A brief overview of Indian banks-Pictorial statistics Facebook

Twitter

The Why and How of Social Media w.r.t Banking
Why Social media matters to Banks?
Whether a bank’s ultimate goal is enhancing its brand, reducing costs, increasing customer satisfaction, boosting innovation ,or driving revenue ,social media can be a valuable pursuit.
Enhancing the brand
Social media can play an important role in differentiating brands and making them more relevant to consumers. Much of its power in this regard derives from the fact that in a consumer’s mind, the most credible spokesperson a company can have is a “person like me.” In fact, research shows that the number of people who trust such a hypothetical person more than they trust brands or organizations increases around the world each year.
How can banks take advantage of “people like me?” American Express, for one, created OPEN Forum, an online community dedicated to connecting businesses with each other and providing valuable content to customers with which the company wants to have relationships. Today, OPEN Forum has more than 10,000 businesses involved, monthly traffic has reached as high as 1.5 million visits,5 and the majority of content is produced by the community.

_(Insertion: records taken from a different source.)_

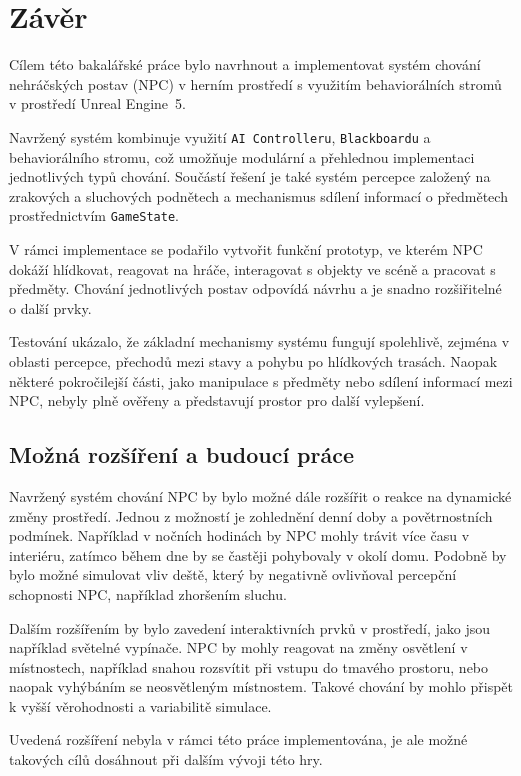 \chapter{Závěr}
\label{sec:conclusion}

Cílem této bakalářské práce bylo navrhnout a implementovat systém
chování nehráčských postav (NPC) v herním prostředí s využitím
behaviorálních stromů v prostředí Unreal Engine~5.

Navržený systém kombinuje využití \texttt{AI Controlleru}, \texttt{Blackboardu} a behaviorálního stromu, což umožňuje
modulární a přehlednou implementaci jednotlivých typů chování.
Součástí řešení je také systém percepce založený na zrakových a sluchových podnětech a mechanismus sdílení informací o předmětech 
prostřednictvím \texttt{GameState}.

V rámci implementace se podařilo vytvořit funkční prototyp, ve kterém NPC dokáží hlídkovat, reagovat na hráče, interagovat 
s objekty ve scéně a pracovat s předměty.
Chování jednotlivých postav odpovídá návrhu a je snadno rozšiřitelné o další prvky.

Testování ukázalo, že základní mechanismy systému fungují spolehlivě, zejména v oblasti percepce, přechodů mezi stavy a pohybu po hlídkových trasách. 
Naopak některé pokročilejší části, jako manipulace s předměty nebo sdílení informací mezi NPC, nebyly plně ověřeny a představují prostor pro další vylepšení.

\section{Možná rozšíření a budoucí práce}

Navržený systém chování NPC by bylo možné dále rozšířit o reakce na dynamické změny prostředí. 
Jednou z možností je zohlednění denní doby a povětrnostních podmínek.
Například v nočních hodinách by NPC mohly trávit více času v interiéru, zatímco během dne by se častěji pohybovaly v okolí domu. 
Podobně by bylo možné simulovat vliv deště, který by negativně ovlivňoval percepční schopnosti NPC, například zhoršením sluchu.

Dalším rozšířením by bylo zavedení interaktivních prvků v prostředí, jako jsou například světelné vypínače.
NPC by mohly reagovat na změny osvětlení v místnostech, například snahou rozsvítit při vstupu do tmavého prostoru, nebo naopak vyhýbáním se neosvětleným místnostem.
Takové chování by mohlo přispět k vyšší věrohodnosti a variabilitě simulace.

Uvedená rozšíření nebyla v rámci této práce implementována, je ale možné takových cílů dosáhnout při dalším vývoji této hry.

\endinput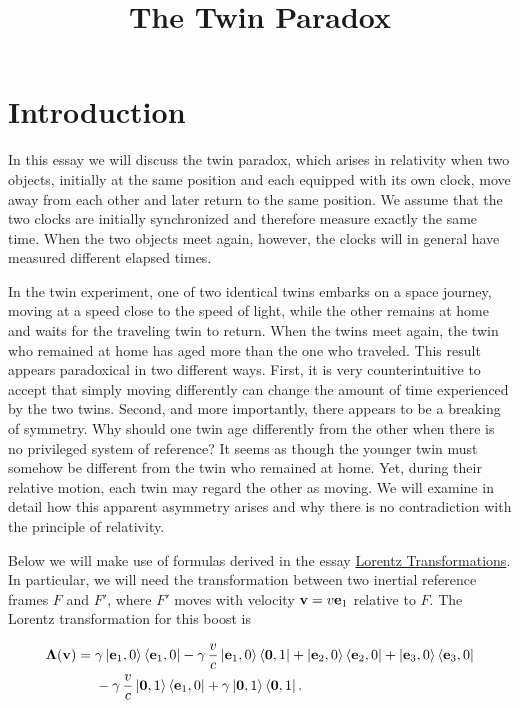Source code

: \documentclass[12pt]{article}
\title{The Twin Paradox}
\author{}
\date{}
\begin{document}
\maketitle
\section{Introduction}

In this essay we will discuss the twin paradox, which arises in relativity when two objects,
initially at the same position and each equipped with its own clock, move away from each other
and later return to the same position. We assume that the two clocks are initially synchronized
and therefore measure exactly the same time. When the two objects meet again, however, the clocks
will in general have measured different elapsed times. \par

In the twin experiment, one of two identical twins embarks on a space journey, moving at a speed
close to the speed of light, while the other remains at home and waits for the traveling twin to
return. When the twins meet again, the twin who remained at home has aged more than the one who
traveled. This result appears paradoxical in two different ways. First, it is very counterintuitive
to accept that simply moving differently can change the amount of time experienced by the two twins.
Second, and more importantly, there appears to be a breaking of symmetry. Why should one twin age
differently from the other when there is no privileged system of reference? It seems as though the
younger twin must somehow be different from the twin who remained at home. Yet, during their relative
motion, each twin may regard the other as moving. We will examine in detail how this apparent
asymmetry arises and why there is no contradiction with the principle of relativity. \par

Below we will make use of formulas derived in the essay
\href{/physics/relativity/special-relativity/lorentz-transformations}{Lorentz Transformations}.
In particular, we will need the transformation between two inertial reference frames $F$ and $F'$,
where $F'$ moves with velocity $\vb{v}=v\vb{e}_1$ relative to $F$. The Lorentz transformation
for this boost is

\begin{equation}
  \begin{aligned}
    \boldsymbol{\Lambda}(\vb{v}) =\;
      &\gamma\ket{\vb{e}_1,0}\bra{\vb{e}_1,0}
      - \gamma\,\frac{v}{c}
        \ket{\vb{e}_1,0}\bra{\vb{0},1}
      + \ket{\vb{e}_2,0}\bra{\vb{e}_2,0}
      + \ket{\vb{e}_3,0}\bra{\vb{e}_3,0}
      \\
      &- \gamma\,\frac{v}{c}
        \ket{\vb{0},1}\bra{\vb{e}_1,0}
      + \gamma\ket{\vb{0},1}\bra{\vb{0},1}.
  \end{aligned}
  \label{eq:Lorentz_transformation}
\end{equation}
\end{document}

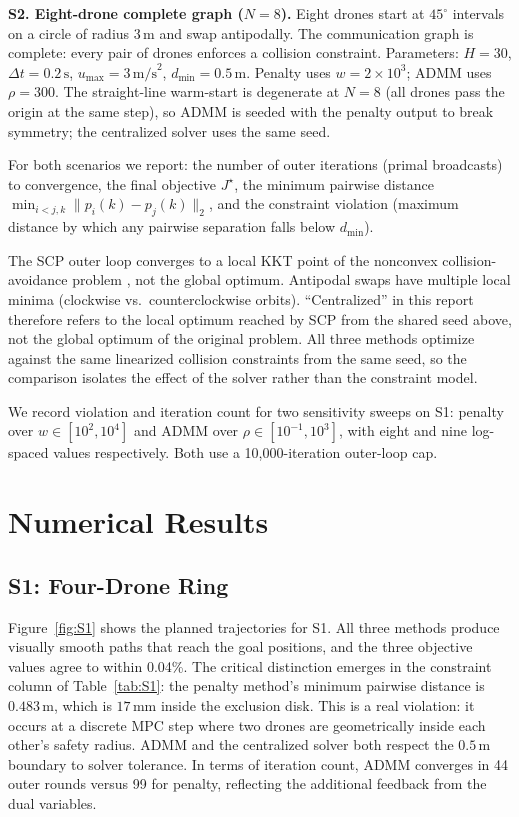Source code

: \documentclass[11pt,onecolumn]{article}
\newcommand{\dmin}{d_{\min}}
\begin{document}
\textbf{S2. Eight-drone complete graph ($N=8$).}  Eight drones start at
$45^\circ$ intervals on a circle of radius 3\,m and swap antipodally.  The communication
graph is complete: every pair of drones enforces a collision constraint.
Parameters: $H=30$, $\Delta t = 0.2\,\text{s}$, $u_{\max}=3\,\text{m/s}^2$,
$\dmin=0.5\,\text{m}$.  Penalty uses $w=2\times10^3$; ADMM uses $\rho=300$.
The straight-line warm-start is degenerate at $N=8$ (all drones pass the origin at the
same step), so ADMM is seeded with the penalty output to break symmetry; the centralized
solver uses the same seed.

For both scenarios we report: the number of outer iterations (primal broadcasts) to
convergence, the final objective $J^\star$, the minimum pairwise distance
$\min_{i<j,k}\|p_i(k)-p_j(k)\|_2$, and the constraint violation (maximum distance by
which any pairwise separation falls below $\dmin$).

The SCP outer loop converges to a local KKT point of the nonconvex collision-avoidance
problem \cite{mao2016scp}, not the global optimum. Antipodal swaps have multiple
local minima (clockwise vs.\ counterclockwise orbits).  ``Centralized'' in this
report therefore refers to the local optimum reached by SCP from the shared seed
above, not the global optimum of the original problem.  All three methods optimize
against the same linearized collision constraints from the same seed, so the
comparison isolates the effect of the solver rather than the constraint model.

We record violation and iteration count for two sensitivity sweeps on S1: penalty over
$w \in [10^2, 10^4]$ and ADMM over $\rho \in [10^{-1}, 10^3]$, with eight and nine
log-spaced values respectively.  Both use a 10{,}000-iteration outer-loop cap.

\section{Numerical Results}
\label{sec:results}

\subsection{S1: Four-Drone Ring}

Figure~\ref{fig:S1} shows the planned trajectories for S1.  All three methods produce
visually smooth paths that reach the goal positions, and the three objective values agree
to within 0.04\%.  The critical distinction emerges in the constraint column of
Table~\ref{tab:S1}: the penalty method's minimum pairwise distance is $0.483\,\text{m}$,
which is $17\,\text{mm}$ inside the exclusion disk.  This is a real violation: it occurs
at a discrete MPC step where two drones are geometrically inside each other's safety
radius.  ADMM and the centralized solver both respect the $0.5\,\text{m}$ boundary to
solver tolerance.  In terms of iteration count, ADMM converges in 44 outer rounds versus
99 for penalty, reflecting the additional feedback from the dual variables.
\end{document}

The result is a new touch point that drives brand affinity, provides American Express with an immense opportunity to create brand impressions, and gives the company a chance to be at the center of important conversations among its customers.
Reducing Costs
Social media can be a major contributor to banks’ ongoing cost reduction efforts, especially as they pertain to service, sales, and marketing. For instance, banks can use social media as a low-cost channel to distribute messages, host conversations, provide customer service, identify dissatisfied customers, and increase the impact and reach of traditional media efforts.

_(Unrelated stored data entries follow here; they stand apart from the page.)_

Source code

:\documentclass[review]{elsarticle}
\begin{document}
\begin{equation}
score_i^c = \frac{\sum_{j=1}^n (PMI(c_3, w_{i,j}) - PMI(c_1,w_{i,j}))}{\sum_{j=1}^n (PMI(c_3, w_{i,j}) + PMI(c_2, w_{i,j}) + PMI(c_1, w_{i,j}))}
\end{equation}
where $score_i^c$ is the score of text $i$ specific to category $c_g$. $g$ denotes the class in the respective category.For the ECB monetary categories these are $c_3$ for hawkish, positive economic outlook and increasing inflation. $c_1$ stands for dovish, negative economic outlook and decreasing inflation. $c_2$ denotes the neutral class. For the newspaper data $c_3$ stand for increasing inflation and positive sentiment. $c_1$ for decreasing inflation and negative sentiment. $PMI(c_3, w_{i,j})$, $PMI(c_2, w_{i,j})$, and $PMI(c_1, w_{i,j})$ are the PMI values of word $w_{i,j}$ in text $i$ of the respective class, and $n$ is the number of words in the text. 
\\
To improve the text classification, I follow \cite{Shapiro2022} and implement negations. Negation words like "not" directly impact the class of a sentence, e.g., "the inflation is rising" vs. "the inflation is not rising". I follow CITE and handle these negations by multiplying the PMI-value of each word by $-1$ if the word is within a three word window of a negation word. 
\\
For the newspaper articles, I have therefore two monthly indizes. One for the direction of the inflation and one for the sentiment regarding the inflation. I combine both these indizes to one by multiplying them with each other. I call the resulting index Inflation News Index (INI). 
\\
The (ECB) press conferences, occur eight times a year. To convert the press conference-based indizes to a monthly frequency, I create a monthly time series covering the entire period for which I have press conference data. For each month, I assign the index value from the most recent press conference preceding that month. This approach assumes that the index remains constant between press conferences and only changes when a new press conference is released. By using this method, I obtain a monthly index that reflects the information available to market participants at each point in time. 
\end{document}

Consider Bank of America, which was the first and largest bank in the world to use Twitter for customer service. The bank uses a dedicated Twitter page on which a wide variety of real people—with their actual photos— help customers solve their issues. User feedback reveals the sentiment among customers that receiving help through this page is easier and faster than traditional customer service. In addition to driving customer service costs down, the page creates brand impressions across consumers’ social graphs, thereby allowing other consumers to see the value of the channel for a variety of goals.
The channel also can enhance the impact of marketing. Consider, for example, how Discover Bank recently created a Facebook identity for “Peggy,” a character from its popular series of TV ads. Today, that character is “liked” by nearly 9,000 consumers, and interacts with them several times a day. Such campaigns create millions of additional brand impressions inside of Facebook, as well as new opportunities for brands to interact with their customers in a low-cost format.
Creating and improving innovation :
Banks can use the channel to create better, more innovative products and services that reflect real-time consumer demand. Chase, for example, created an online community of mass-affluent consumers and tasked the group with designing a credit card purpose-built to their specific wants and needs.
The result: its highly successful Chase Priority Club Rewards card. Chase also created a Community Giving program that allows consumers to direct the bank’s donations to specific charities. As of this writing, that community had directed more than $5 million to 100 local charities. Through this initiative, Chase’s philanthropic entity is opening up its decision-making to crowds and involving millions of people in the process Increasing revenue While the use of social media to drive revenue within banks is still in its infancy, results from other industries further along the growth curve are encouraging. Avis, for example, has been able to use a variety of coordinated social media efforts to boost its sales by 9 percent—in a competitive, commoditized industry with flat or declining revenues.
As an example of a more specific and successful effort, USAA, a financial services provider for members of the US armed forces, allows site visitors to rate products like auto insurance or home equity lines of credit and add a written review. In fact, USAA customers have added thousands of reviews to products, and consumers have responded strongly: In the first year of adding product reviews to the site, USAA claims incremental sales of over 15,000 products. This tactic clearly shows a direct impact on growth and demonstrates the value of “people like me.”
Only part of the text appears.